**WORK INSTRUCTION**
Copy out each line below in which the string "browser" appears.

**PROVIDED ENTRIES**
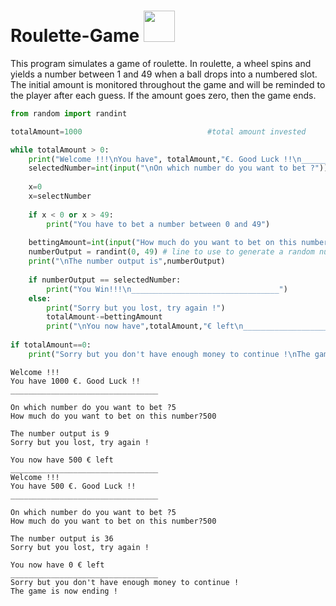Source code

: # Roulette-Game <img src="https://media.giphy.com/media/26uflBhaGt5lQsaCA/source.gif?cid=ecf05e47f308ctagp662symv4glxsp55d5dydl3hmcp5e0oi&rid=source.gif&ct=g" width="50">
This program simulates a game of roulette. In roulette, a wheel spins and yields a number between 1 and 49 when a ball drops into a numbered slot. The initial amount is monitored throughout the game and will be reminded to the player after each guess. If the amount goes zero, then the game ends.


```python
from random import randint

totalAmount=1000                            #total amount invested 

while totalAmount > 0:
    print("Welcome !!!\nYou have", totalAmount,"€. Good Luck !!\n_________________________________")
    selectedNumber=int(input("\nOn which number do you want to bet ?"))
    
    x=0
    x=selectNumber
    
    if x < 0 or x > 49:
        print("You have to bet a number between 0 and 49")
    
    bettingAmount=int(input("How much do you want to bet on this number?"))
    numberOutput = randint(0, 49) # line to use to generate a random number between 0 and 49
    print("\nThe number output is",numberOutput)
    
    if numberOutput == selectedNumber:
        print("You Win!!!\n_________________________________")
    else:
        print("Sorry but you lost, try again !")
        totalAmount-=bettingAmount
        print("\nYou now have",totalAmount,"€ left\n_________________________________")
        
if totalAmount==0:
    print("Sorry but you don't have enough money to continue !\nThe game is now ending !")
```

```
Welcome !!!
You have 1000 €. Good Luck !!
_________________________________

On which number do you want to bet ?5
How much do you want to bet on this number?500

The number output is 9
Sorry but you lost, try again !

You now have 500 € left
_________________________________
Welcome !!!
You have 500 €. Good Luck !!
_________________________________

On which number do you want to bet ?5
How much do you want to bet on this number?500

The number output is 36
Sorry but you lost, try again !

You now have 0 € left
_________________________________
Sorry but you don't have enough money to continue !
The game is now ending !
```
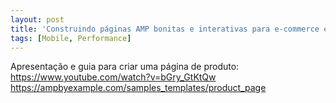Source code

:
 ```yaml
---
layout: post
title: 'Construindo páginas AMP bonitas e interativas para e-commerce e além'
tags: [Mobile, Performance]
---
```


Apresentação e guia para criar uma página de produto:<br>
<https://www.youtube.com/watch?v=bGry_GtKtQw><br>
<https://ampbyexample.com/samples_templates/product_page>
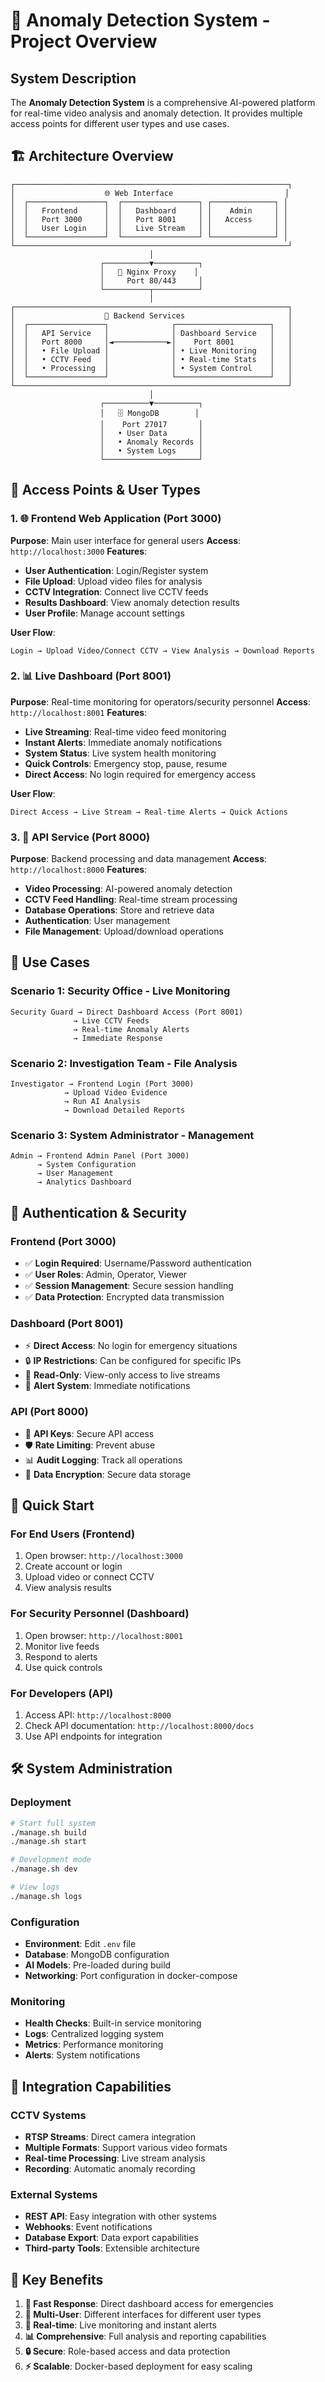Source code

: # 🎯 Anomaly Detection System - Project Overview

## System Description

The **Anomaly Detection System** is a comprehensive AI-powered platform for real-time video analysis and anomaly detection. It provides multiple access points for different user types and use cases.

## 🏗️ Architecture Overview

```
┌─────────────────────────────────────────────────────────────┐
│                    🌐 Web Interface                         │
│  ┌─────────────────┐  ┌─────────────────┐ ┌──────────────┐ │
│  │   Frontend      │  │   Dashboard     │ │    Admin     │ │
│  │   Port 3000     │  │   Port 8001     │ │   Access     │ │
│  │   User Login    │  │   Live Stream   │ │              │ │
│  └─────────────────┘  └─────────────────┘ └──────────────┘ │
└─────────────────────────────────────────────────────────────┘
                               │
                    ┌──────────▼──────────┐
                    │   🔀 Nginx Proxy    │
                    │     Port 80/443     │
                    └──────────┬──────────┘
                               │
┌─────────────────────────────────────────────────────────────┐
│                    🤖 Backend Services                       │
│  ┌─────────────────┐              ┌─────────────────────┐   │
│  │   API Service   │              │ Dashboard Service   │   │
│  │   Port 8000     │◄────────────►│    Port 8001        │   │
│  │   • File Upload │              │ • Live Monitoring   │   │
│  │   • CCTV Feed   │              │ • Real-time Stats   │   │
│  │   • Processing  │              │ • System Control    │   │
│  └─────────────────┘              └─────────────────────┘   │
└─────────────────────────────────────────────────────────────┘
                               │
                    ┌──────────▼──────────┐
                    │   🗄️ MongoDB        │
                    │    Port 27017       │
                    │   • User Data       │
                    │   • Anomaly Records │
                    │   • System Logs     │
                    └─────────────────────┘
```

## 🚪 Access Points & User Types

### 1. 🌐 **Frontend Web Application** (Port 3000)
**Purpose**: Main user interface for general users
**Access**: `http://localhost:3000`
**Features**:
- **User Authentication**: Login/Register system
- **File Upload**: Upload video files for analysis
- **CCTV Integration**: Connect live CCTV feeds
- **Results Dashboard**: View anomaly detection results
- **User Profile**: Manage account settings

**User Flow**:
```
Login → Upload Video/Connect CCTV → View Analysis → Download Reports
```

### 2. 📊 **Live Dashboard** (Port 8001)
**Purpose**: Real-time monitoring for operators/security personnel
**Access**: `http://localhost:8001`
**Features**:
- **Live Streaming**: Real-time video feed monitoring
- **Instant Alerts**: Immediate anomaly notifications
- **System Status**: Live system health monitoring
- **Quick Controls**: Emergency stop, pause, resume
- **Direct Access**: No login required for emergency access

**User Flow**:
```
Direct Access → Live Stream → Real-time Alerts → Quick Actions
```

### 3. 🔧 **API Service** (Port 8000)
**Purpose**: Backend processing and data management
**Access**: `http://localhost:8000`
**Features**:
- **Video Processing**: AI-powered anomaly detection
- **CCTV Feed Handling**: Real-time stream processing
- **Database Operations**: Store and retrieve data
- **Authentication**: User management
- **File Management**: Upload/download operations

## 🎯 Use Cases

### **Scenario 1: Security Office - Live Monitoring**
```
Security Guard → Direct Dashboard Access (Port 8001)
              → Live CCTV Feeds
              → Real-time Anomaly Alerts
              → Immediate Response
```

### **Scenario 2: Investigation Team - File Analysis**
```
Investigator → Frontend Login (Port 3000)
            → Upload Video Evidence
            → Run AI Analysis
            → Download Detailed Reports
```

### **Scenario 3: System Administrator - Management**
```
Admin → Frontend Admin Panel (Port 3000)
      → System Configuration
      → User Management
      → Analytics Dashboard
```

## 🔐 Authentication & Security

### **Frontend (Port 3000)**
- ✅ **Login Required**: Username/Password authentication
- ✅ **User Roles**: Admin, Operator, Viewer
- ✅ **Session Management**: Secure session handling
- ✅ **Data Protection**: Encrypted data transmission

### **Dashboard (Port 8001)**
- ⚡ **Direct Access**: No login for emergency situations
- 🔒 **IP Restrictions**: Can be configured for specific IPs
- 👀 **Read-Only**: View-only access to live streams
- 🚨 **Alert System**: Immediate notifications

### **API (Port 8000)**
- 🔑 **API Keys**: Secure API access
- 🛡️ **Rate Limiting**: Prevent abuse
- 📊 **Audit Logging**: Track all operations
- 🔐 **Data Encryption**: Secure data storage

## 🚀 Quick Start

### **For End Users (Frontend)**
1. Open browser: `http://localhost:3000`
2. Create account or login
3. Upload video or connect CCTV
4. View analysis results

### **For Security Personnel (Dashboard)**
1. Open browser: `http://localhost:8001`
2. Monitor live feeds
3. Respond to alerts
4. Use quick controls

### **For Developers (API)**
1. Access API: `http://localhost:8000`
2. Check API documentation: `http://localhost:8000/docs`
3. Use API endpoints for integration

## 🛠️ System Administration

### **Deployment**
```bash
# Start full system
./manage.sh build
./manage.sh start

# Development mode
./manage.sh dev

# View logs
./manage.sh logs
```

### **Configuration**
- **Environment**: Edit `.env` file
- **Database**: MongoDB configuration
- **AI Models**: Pre-loaded during build
- **Networking**: Port configuration in docker-compose

### **Monitoring**
- **Health Checks**: Built-in service monitoring
- **Logs**: Centralized logging system
- **Metrics**: Performance monitoring
- **Alerts**: System notifications

## 📱 Integration Capabilities

### **CCTV Systems**
- **RTSP Streams**: Direct camera integration
- **Multiple Formats**: Support various video formats
- **Real-time Processing**: Live stream analysis
- **Recording**: Automatic anomaly recording

### **External Systems**
- **REST API**: Easy integration with other systems
- **Webhooks**: Event notifications
- **Database Export**: Data export capabilities
- **Third-party Tools**: Extensible architecture

## 🎯 Key Benefits

1. **🚀 Fast Response**: Direct dashboard access for emergencies
2. **👥 Multi-User**: Different interfaces for different user types
3. **🔄 Real-time**: Live monitoring and instant alerts
4. **📊 Comprehensive**: Full analysis and reporting capabilities
5. **🔒 Secure**: Role-based access and data protection
6. **⚡ Scalable**: Docker-based deployment for easy scaling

**SOLUTION TO THE PROBLEM**
1. Open browser: `http://localhost:3000`
1. Open browser: `http://localhost:8001`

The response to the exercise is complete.